In order to generate more realistic haplotpyes for the population samples we simulate a neutral coalesecent with msms.
In addition to the segregating SNPs we are introduce a number of fixed insertions at random positions.
We used the following command to perform neutral coalescent simulations with msms https://www.mabs.at/ewing/msms/index.shtml.
[0,1685]rokofler%java -jar msms.jar 5 1 -t 50
We solely use output of the haplotypes
11100101010101010011001001001010000100000000001100000011010001011000011100011101000100101001101010 11011111000001110000001000110011000001110000010100001101000001011001011111011000110100101010100000 00000000101010001100010100000100111010001100100010010000101110100000000000100010000001010100010101 11100101000001010000001010000010000100000011000100100011000001011000111100011100001110101001101010 11100101000001010000101000000010000100000000000101000011000001011110111100011100000110101001101010
Note that for our purposes 1 indicates the presence of a TE and 0 the absence.
To use the haplotypes simulated by msms with SimulaTE we need to translate the haplotypes into a gdf file. Furthermore we may introduce a variable number of fixed insertions. Note that this appraoch retains the haplotype information (and not just the allele frequency).
The pgd-template can be found here https://sourceforge.net/projects/manna/files/validation/template.pgd
The other files are availbe in the folder https://sourceforge.net/projects/manna/files/validation/val3-msms/
python pgdg-msms.py --msms states.txt --fixed 100 --template template.pgd > coal.pgd
We have 100 fixed TE insertions.
The coal.pgd may now for example look like
.... 424002 * * 57 * * 424321 73 73 73 73 73 428975 24 * * 24 24 430151 * * 2 * * 432074 * * 40 * * 434002 99 99 99 99 99 438997 21 21 21 21 21 443945 12 * * 12 12 444237 * 48 * * * 450511 25 25 25 25 25 451394 101 101 101 101 101 452356 120 120 120 120 120 455739 11 11 * 11 11 456264 * * 101 * * 462011 79 79 79 79 79 464137 * * 35 * * 468605 78 78 * 78 78 477569 * * * 98 * ...

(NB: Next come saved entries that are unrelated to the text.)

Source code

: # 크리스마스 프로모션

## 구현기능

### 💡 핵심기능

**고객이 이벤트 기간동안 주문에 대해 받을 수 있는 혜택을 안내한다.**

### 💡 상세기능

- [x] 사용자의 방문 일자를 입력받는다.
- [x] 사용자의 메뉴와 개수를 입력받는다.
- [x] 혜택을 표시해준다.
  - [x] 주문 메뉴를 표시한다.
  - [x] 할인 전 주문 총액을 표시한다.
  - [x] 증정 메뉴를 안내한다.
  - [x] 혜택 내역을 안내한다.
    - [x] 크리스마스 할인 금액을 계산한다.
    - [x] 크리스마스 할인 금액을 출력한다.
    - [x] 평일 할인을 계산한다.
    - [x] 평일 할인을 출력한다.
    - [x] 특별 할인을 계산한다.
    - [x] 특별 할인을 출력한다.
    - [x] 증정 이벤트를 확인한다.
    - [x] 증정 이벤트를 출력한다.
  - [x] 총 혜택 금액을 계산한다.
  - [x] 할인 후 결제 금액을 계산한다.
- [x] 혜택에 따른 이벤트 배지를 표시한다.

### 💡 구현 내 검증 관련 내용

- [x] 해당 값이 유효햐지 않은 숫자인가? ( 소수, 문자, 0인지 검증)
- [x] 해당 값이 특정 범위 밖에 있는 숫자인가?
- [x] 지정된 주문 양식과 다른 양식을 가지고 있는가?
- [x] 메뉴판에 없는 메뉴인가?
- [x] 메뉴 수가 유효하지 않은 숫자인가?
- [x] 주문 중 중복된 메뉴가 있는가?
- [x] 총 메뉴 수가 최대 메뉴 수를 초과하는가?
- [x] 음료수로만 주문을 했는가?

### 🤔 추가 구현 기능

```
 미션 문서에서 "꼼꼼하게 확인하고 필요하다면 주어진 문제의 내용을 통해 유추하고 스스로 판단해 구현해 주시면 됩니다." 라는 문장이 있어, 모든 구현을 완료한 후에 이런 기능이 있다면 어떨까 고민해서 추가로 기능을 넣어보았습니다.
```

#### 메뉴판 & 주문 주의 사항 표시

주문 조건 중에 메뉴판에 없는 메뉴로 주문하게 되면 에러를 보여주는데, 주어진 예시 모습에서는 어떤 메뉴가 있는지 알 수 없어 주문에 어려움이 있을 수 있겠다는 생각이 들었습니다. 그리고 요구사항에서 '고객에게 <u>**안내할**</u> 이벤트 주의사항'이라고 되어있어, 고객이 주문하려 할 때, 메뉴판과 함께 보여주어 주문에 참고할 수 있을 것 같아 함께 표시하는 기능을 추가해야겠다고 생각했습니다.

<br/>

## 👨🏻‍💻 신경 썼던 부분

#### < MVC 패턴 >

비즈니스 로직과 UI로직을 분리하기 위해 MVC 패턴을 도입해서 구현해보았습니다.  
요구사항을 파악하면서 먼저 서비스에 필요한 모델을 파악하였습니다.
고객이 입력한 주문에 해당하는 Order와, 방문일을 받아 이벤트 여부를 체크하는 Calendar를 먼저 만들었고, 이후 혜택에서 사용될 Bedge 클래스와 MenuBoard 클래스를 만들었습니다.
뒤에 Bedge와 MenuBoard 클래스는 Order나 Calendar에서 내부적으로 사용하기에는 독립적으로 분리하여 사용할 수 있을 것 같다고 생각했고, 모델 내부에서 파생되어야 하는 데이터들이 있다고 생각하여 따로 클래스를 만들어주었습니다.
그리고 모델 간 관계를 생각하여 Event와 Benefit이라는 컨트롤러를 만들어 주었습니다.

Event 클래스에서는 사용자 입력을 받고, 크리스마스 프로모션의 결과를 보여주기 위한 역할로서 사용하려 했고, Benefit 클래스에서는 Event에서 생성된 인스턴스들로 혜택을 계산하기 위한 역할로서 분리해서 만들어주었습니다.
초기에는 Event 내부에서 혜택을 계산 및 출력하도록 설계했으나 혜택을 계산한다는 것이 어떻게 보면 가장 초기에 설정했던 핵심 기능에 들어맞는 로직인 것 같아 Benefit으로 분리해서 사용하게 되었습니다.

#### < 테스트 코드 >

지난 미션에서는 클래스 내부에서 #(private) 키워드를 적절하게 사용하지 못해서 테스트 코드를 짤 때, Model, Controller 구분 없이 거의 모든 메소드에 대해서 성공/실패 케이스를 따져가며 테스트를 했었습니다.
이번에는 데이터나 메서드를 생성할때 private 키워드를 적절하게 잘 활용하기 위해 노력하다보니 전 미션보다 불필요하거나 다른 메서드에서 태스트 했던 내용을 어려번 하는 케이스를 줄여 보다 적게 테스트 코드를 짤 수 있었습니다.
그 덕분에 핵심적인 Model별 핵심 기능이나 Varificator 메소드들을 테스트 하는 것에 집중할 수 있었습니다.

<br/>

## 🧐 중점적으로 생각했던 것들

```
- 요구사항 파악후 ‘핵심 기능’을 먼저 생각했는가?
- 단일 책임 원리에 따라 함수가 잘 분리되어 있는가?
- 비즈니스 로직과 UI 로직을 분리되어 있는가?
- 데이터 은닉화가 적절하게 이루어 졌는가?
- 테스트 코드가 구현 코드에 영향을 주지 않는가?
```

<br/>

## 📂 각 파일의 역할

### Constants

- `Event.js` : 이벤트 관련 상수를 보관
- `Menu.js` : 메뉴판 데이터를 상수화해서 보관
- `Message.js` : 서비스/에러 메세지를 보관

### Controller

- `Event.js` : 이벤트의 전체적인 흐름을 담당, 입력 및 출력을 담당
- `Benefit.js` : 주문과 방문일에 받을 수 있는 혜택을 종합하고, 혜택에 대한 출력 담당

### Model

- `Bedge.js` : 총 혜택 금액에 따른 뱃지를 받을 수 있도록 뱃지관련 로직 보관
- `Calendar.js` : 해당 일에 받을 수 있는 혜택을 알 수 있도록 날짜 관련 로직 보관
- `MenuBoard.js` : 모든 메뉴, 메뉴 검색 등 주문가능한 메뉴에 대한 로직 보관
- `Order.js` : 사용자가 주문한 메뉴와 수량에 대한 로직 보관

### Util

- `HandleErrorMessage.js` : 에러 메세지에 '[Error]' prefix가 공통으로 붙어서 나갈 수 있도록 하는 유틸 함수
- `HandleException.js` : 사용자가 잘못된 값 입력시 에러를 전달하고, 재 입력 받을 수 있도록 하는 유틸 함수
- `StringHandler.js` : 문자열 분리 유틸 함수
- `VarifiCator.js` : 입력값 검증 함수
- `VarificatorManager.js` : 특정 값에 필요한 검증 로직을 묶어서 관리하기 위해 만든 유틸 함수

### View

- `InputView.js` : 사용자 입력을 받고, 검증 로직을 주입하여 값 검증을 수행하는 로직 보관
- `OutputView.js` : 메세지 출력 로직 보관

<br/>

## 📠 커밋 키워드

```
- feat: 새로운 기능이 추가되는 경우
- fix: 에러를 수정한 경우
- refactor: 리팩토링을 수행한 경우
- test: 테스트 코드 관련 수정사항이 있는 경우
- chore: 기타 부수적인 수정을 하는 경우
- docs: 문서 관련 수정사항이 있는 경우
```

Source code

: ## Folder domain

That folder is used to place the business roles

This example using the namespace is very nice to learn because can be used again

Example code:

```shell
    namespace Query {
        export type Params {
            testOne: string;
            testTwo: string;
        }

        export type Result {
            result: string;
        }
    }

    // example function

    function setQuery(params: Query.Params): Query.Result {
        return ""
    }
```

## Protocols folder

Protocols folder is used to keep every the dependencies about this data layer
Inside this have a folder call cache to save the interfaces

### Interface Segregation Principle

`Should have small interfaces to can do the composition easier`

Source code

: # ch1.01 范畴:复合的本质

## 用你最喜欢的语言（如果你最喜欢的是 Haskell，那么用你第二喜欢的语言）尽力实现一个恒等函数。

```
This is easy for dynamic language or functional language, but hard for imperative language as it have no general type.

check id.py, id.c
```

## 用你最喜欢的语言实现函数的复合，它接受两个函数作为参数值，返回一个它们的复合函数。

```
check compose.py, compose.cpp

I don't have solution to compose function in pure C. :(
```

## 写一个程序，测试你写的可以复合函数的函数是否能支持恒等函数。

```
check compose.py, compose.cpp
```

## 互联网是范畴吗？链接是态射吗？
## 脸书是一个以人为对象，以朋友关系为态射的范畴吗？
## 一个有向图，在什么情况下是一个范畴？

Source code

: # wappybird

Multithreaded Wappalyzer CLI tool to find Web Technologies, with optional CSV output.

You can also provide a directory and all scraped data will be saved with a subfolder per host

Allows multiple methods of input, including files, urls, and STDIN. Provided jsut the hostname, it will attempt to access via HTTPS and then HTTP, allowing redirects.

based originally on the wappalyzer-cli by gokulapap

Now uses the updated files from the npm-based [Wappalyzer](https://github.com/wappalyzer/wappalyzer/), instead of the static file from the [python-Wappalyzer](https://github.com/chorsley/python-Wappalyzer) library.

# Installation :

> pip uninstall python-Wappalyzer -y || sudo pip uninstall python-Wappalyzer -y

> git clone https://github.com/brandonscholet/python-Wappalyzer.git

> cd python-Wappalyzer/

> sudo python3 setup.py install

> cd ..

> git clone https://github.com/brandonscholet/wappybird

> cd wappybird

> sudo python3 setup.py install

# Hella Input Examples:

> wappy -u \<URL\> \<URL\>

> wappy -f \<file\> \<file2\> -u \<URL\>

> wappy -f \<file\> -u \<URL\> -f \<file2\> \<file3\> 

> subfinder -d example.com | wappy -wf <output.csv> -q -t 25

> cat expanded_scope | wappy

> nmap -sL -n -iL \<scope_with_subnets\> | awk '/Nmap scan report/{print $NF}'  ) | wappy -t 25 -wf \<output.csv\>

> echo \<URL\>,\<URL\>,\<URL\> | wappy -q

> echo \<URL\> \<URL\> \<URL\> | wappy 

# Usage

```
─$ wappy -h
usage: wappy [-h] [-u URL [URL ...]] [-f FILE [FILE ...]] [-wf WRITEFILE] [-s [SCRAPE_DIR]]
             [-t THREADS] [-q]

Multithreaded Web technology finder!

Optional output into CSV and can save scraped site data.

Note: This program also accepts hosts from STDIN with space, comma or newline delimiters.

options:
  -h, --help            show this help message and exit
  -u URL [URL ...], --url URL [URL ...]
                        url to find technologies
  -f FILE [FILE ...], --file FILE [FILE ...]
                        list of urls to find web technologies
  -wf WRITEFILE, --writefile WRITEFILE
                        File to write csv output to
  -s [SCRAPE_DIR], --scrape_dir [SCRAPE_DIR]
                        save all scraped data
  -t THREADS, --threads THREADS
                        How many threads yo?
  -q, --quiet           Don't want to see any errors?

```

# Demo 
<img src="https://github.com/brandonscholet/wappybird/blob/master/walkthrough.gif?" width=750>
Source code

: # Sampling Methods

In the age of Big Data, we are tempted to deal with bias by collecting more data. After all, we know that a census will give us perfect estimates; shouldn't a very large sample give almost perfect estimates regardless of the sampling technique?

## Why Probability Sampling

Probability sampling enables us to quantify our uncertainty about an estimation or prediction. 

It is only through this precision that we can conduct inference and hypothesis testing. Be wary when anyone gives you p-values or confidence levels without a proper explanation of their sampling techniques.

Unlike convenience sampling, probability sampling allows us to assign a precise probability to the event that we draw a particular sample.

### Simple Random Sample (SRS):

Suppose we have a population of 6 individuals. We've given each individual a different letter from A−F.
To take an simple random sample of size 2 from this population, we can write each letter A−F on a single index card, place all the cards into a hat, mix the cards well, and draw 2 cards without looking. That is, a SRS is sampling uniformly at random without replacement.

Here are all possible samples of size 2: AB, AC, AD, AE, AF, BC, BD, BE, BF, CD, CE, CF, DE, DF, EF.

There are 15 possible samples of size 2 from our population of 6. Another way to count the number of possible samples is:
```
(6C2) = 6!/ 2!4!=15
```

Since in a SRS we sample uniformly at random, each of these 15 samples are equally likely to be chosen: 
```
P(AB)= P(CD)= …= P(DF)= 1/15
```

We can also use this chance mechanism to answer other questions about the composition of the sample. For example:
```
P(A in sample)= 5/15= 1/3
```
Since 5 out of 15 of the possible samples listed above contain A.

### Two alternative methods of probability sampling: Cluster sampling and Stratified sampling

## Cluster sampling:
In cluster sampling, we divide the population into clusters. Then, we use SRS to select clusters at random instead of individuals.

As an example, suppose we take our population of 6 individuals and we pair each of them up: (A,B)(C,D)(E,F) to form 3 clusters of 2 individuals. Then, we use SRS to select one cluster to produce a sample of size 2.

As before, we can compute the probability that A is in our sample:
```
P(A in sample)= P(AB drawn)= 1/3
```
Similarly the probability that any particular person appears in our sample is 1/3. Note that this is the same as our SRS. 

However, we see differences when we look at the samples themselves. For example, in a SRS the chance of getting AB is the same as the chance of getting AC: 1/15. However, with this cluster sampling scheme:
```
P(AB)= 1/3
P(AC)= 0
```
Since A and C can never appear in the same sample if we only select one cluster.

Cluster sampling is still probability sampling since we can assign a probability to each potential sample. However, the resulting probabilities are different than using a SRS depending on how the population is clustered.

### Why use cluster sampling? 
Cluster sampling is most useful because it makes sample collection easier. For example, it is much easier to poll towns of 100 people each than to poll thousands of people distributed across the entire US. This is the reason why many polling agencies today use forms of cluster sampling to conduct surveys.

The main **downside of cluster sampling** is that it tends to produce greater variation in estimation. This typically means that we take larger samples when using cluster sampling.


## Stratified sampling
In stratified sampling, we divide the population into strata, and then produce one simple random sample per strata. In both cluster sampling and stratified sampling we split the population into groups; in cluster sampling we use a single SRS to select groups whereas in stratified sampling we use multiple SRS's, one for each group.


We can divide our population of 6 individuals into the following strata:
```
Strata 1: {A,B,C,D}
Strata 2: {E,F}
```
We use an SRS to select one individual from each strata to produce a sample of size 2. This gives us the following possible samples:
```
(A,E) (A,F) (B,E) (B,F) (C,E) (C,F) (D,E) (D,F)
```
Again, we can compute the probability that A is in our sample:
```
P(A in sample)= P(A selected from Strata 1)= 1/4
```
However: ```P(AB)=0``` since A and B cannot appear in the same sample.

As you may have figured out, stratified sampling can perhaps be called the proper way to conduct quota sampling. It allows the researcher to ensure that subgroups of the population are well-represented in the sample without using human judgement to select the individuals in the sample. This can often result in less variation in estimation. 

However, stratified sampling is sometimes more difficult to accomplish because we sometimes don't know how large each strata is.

Note the presence of both, fixed and segregating insertions. The segregating insertions follow the haplotypes simulated with msms.
Next we generate the fasta sequences for the 5 haplotpyes from the pgd file
python ~/dev/simulates/build-population-genome.py --chassis ../chasis.txt --te-seqs ../teseq.fasta --pgd coal.pgd --output coal.fasta
We run RepeatMasker
RepeatMasker --frag 2000000 -pa 5 -no_is -s -nolow -dir . -lib ../teseq-clean-ml100noS4.fasta coal.fasta &
and perform a multiple alignment with Manna
python ~/dev/manna/cluster-msa.py --clusters "" --sample-IDs "" --quick-rm coal.fasta.out > coal.manna
In this complex scenario it is difficult to analyse the output automatically, e.g. with a script. In fact we would propably need an alignemt algorithm for comparing the observed and the expected output. Therefore we opted to show both alignment next to each other, which allows to intuitively compare the expected and the observed alignment.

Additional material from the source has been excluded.